====== Data supplied
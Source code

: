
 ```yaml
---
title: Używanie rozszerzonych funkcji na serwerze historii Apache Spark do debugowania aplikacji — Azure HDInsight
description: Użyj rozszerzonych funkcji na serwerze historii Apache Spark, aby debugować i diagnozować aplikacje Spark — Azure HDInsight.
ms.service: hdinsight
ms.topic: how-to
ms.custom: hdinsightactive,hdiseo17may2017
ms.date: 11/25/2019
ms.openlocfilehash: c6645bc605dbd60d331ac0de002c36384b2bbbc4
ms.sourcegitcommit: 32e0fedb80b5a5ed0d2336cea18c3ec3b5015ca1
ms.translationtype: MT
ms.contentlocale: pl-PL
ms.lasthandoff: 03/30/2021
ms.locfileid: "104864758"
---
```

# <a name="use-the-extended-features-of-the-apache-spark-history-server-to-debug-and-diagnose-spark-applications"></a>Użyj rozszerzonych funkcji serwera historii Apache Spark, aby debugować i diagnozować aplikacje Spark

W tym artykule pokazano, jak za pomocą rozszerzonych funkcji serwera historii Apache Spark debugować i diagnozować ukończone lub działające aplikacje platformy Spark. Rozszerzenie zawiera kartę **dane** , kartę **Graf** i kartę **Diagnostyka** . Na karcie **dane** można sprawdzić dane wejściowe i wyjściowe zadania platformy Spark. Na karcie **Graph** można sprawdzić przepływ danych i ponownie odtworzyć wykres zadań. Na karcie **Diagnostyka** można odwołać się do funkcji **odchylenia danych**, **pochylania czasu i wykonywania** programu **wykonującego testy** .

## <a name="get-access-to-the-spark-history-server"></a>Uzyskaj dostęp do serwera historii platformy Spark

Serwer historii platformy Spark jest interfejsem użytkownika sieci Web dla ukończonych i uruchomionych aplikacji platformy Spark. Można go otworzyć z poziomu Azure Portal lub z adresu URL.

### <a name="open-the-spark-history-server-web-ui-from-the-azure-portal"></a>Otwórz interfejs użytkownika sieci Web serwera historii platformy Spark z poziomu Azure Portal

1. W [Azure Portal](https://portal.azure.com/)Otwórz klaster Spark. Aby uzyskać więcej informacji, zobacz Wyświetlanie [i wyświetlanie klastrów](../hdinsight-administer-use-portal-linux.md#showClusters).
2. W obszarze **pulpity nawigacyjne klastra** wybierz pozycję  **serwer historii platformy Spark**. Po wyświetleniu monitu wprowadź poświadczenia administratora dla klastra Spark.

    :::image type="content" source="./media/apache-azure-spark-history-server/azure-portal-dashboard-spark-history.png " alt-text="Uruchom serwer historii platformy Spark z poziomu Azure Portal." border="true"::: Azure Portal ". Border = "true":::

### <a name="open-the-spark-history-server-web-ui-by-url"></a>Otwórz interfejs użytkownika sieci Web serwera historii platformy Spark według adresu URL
============
__Task to complete__
Copy out each line of the data in which the word "diagnozować" appears.

__Response to this exercise__
description: Użyj rozszerzonych funkcji na serwerze historii Apache Spark, aby debugować i diagnozować aplikacje Spark — Azure HDInsight.
# <a name="use-the-extended-features-of-the-apache-spark-history-server-to-debug-and-diagnose-spark-applications"></a>Użyj rozszerzonych funkcji serwera historii Apache Spark, aby debugować i diagnozować aplikacje Spark
W tym artykule pokazano, jak za pomocą rozszerzonych funkcji serwera historii Apache Spark debugować i diagnozować ukończone lub działające aplikacje platformy Spark. Rozszerzenie zawiera kartę **dane** , kartę **Graf** i kartę **Diagnostyka** . Na karcie **dane** można sprawdzić dane wejściowe i wyjściowe zadania platformy Spark. Na karcie **Graph** można sprawdzić przepływ danych i ponownie odtworzyć wykres zadań. Na karcie **Diagnostyka** można odwołać się do funkcji **odchylenia danych**, **pochylania czasu i wykonywania** programu **wykonującego testy** .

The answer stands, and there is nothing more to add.